One iteration is efficient causation refers to a cause in fact that sets
in motion a chain (or train or net) of events that, unbroken by any intervening
independent cause, produces that damage or injury and without which the damage
or injury would not have occurred. An alternative test turns on whether a particular
event is a “substantial factor” or a “predominant cause.” A few commentators
reject this position, arguing that coverage should be available even when the
covered cause is a minor factor in producing the injury or damage. Others take
the opposite extreme: the covered cause must be the most important factor. Some
courts have alluded to the distinction between an “active agency” as juxtaposed
to a passive condition or a preexisting latent infirmity. The fact that the
same article or court opinion frequently adopts two or three of these alternative
explanations attests to the state of confusion.

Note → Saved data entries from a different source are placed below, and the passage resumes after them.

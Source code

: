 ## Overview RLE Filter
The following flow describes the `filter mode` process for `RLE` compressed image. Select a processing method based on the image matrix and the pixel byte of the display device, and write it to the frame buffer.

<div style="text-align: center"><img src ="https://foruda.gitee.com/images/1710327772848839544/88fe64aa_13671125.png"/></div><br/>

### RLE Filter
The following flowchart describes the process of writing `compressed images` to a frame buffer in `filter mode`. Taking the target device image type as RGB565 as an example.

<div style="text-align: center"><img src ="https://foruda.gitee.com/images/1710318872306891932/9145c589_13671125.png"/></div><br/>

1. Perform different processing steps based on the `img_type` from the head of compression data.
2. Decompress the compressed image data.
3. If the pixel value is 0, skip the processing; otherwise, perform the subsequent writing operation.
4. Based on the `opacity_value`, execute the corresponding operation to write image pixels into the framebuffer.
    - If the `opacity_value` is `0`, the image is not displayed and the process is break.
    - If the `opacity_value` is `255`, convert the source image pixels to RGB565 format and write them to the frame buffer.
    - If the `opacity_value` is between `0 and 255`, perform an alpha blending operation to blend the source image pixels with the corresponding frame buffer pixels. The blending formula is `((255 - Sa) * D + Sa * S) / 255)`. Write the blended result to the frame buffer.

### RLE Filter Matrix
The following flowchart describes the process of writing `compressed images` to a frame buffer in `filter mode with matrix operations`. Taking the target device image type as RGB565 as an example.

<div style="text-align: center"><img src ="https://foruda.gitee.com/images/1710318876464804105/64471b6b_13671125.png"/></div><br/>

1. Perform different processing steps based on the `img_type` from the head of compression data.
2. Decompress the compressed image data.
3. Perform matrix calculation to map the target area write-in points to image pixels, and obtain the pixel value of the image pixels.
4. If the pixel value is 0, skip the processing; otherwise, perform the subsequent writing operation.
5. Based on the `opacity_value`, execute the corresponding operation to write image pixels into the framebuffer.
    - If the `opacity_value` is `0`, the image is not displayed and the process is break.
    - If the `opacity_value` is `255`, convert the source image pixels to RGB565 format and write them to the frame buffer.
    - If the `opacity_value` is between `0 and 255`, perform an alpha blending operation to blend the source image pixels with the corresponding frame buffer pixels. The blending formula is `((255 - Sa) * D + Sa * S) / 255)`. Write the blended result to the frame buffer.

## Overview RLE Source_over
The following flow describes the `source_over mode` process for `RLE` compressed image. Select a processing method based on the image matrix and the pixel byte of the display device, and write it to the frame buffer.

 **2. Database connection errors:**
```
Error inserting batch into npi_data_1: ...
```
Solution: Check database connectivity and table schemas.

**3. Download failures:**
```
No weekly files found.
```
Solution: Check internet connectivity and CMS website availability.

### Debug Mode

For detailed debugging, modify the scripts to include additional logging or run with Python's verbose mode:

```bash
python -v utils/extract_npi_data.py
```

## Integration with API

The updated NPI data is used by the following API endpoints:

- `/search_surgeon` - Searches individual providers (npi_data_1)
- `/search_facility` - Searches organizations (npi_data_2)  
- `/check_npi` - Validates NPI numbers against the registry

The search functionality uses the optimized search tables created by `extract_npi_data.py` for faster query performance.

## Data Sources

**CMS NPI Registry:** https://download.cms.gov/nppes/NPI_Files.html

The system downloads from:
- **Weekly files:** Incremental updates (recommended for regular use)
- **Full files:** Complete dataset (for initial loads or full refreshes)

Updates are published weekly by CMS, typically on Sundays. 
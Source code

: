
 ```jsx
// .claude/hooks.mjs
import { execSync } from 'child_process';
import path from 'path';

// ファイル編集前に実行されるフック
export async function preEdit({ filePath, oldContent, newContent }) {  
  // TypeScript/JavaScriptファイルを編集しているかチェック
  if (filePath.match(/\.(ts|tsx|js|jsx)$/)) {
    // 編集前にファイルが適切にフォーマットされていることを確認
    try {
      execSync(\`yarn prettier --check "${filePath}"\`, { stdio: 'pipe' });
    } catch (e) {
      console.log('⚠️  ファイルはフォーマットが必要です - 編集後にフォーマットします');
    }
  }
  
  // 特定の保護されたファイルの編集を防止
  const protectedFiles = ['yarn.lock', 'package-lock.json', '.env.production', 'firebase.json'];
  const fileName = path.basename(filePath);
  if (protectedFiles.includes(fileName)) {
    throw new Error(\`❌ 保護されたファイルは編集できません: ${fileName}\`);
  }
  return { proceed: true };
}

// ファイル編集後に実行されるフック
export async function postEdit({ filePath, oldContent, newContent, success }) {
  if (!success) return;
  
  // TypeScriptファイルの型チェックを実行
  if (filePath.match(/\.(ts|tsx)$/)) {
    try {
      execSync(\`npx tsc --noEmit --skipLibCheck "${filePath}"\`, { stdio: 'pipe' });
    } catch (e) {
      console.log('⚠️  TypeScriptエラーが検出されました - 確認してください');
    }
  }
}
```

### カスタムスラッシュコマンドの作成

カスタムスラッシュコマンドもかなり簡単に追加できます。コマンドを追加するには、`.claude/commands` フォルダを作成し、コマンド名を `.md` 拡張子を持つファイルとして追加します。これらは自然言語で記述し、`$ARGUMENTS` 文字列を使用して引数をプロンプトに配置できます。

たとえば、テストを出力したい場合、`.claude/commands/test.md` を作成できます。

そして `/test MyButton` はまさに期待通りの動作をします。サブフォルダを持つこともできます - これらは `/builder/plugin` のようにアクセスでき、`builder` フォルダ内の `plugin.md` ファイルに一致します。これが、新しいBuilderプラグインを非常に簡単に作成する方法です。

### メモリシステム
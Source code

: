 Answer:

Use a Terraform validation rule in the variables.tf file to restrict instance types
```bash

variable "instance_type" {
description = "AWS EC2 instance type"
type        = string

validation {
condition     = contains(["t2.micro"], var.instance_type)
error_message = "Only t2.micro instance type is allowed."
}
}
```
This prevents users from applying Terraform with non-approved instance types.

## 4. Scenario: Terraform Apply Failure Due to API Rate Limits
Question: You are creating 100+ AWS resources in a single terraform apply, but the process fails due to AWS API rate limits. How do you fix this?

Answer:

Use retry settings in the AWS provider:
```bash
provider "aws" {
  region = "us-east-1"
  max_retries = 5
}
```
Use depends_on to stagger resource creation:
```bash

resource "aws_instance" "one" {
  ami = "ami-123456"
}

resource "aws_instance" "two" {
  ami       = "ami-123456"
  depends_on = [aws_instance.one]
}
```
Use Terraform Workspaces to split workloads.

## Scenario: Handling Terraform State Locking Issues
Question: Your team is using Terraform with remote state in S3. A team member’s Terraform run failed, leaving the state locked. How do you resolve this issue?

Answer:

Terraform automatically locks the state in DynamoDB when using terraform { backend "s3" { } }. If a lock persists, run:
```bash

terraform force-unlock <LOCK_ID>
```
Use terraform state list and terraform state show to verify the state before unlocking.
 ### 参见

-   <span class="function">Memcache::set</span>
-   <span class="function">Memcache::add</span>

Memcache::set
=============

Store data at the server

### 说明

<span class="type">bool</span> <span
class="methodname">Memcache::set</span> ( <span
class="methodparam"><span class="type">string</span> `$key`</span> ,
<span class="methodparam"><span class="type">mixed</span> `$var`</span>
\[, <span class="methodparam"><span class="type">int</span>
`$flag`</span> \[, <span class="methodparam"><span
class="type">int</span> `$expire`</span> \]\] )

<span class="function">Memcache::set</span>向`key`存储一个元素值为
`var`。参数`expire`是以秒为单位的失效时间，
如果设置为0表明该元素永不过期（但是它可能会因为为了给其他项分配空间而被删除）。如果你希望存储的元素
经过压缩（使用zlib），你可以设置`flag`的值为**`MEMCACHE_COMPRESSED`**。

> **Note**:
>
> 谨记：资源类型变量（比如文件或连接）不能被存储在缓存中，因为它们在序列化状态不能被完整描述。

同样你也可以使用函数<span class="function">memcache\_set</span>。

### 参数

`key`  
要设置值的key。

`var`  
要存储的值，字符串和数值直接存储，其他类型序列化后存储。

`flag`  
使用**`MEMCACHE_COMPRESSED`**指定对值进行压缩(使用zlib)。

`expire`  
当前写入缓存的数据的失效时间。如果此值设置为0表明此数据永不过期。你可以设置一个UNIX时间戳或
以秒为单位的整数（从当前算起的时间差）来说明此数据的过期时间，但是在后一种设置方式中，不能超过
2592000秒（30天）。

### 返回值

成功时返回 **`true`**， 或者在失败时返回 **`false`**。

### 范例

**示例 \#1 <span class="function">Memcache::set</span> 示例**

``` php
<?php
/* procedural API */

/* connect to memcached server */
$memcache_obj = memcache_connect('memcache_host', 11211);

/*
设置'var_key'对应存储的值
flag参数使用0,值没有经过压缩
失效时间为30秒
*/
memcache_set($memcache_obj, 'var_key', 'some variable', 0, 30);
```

Justice Mosk also pointed out that the selection of the cause that sets others
into motion could give rise to bizarre results. He provided an example. An insurance
policy covers loss caused by fire, but coverage does not apply to loss caused
by a falling tree. If fire originating in a house is the efficient proximate
cause of the falling tree, the insurance company is obligated to pay for damage
or destruction of the tree. But if the falling tree is the efficient proximate
cause of the house fire, damage to the house is not covered.
One response to court decisions in California and elsewhere has been to add
so called anti-concurrent causation clauses. (These clauses may be found in
the lead-in to one or more exclusions, but such language may also appear in
different places within an insurance policy.) Over-drafting to avoid any possibility
of misinterpretation has reached the point of the absurd. For example, it has
been noted in court decisions and other publications that under a hyper-literal
reading of the “absolute pollution exclusion,” a grocery store may not be covered
for liability if a customer slips and falls on a container of Drano.
There is an old joke about a woman who needs auto insurance. The price list
provided by an insurance agent shows $200 for fire, $150 for theft, and $50
for fire & theft. Why is the premium for fire & theft coverage so low, she asks?
The insurance agent replies: “We don’t get many claims for theft of a burned
out automobile.” If we continue the course of over-drafting exclusions and other
coverage limitations, this anecdote may become a parable for the modern insurance
policy.
Conclusion
The rules of insurance policy interpretation should comport with common sense
and the understanding of the parties to the contract. That way, insurers and
policyholders are in a much better position to make sound insurance transaction
decisions. In the case of causation theory, we would be well served by getting
rid of “proximate cause,” “concurrent cause,” “efficient proximate cause,” and
other jargon as a prologue to the development of a set of simple and cogent
doctrines.
‘Course, that’s just my opinion. I could be wrong.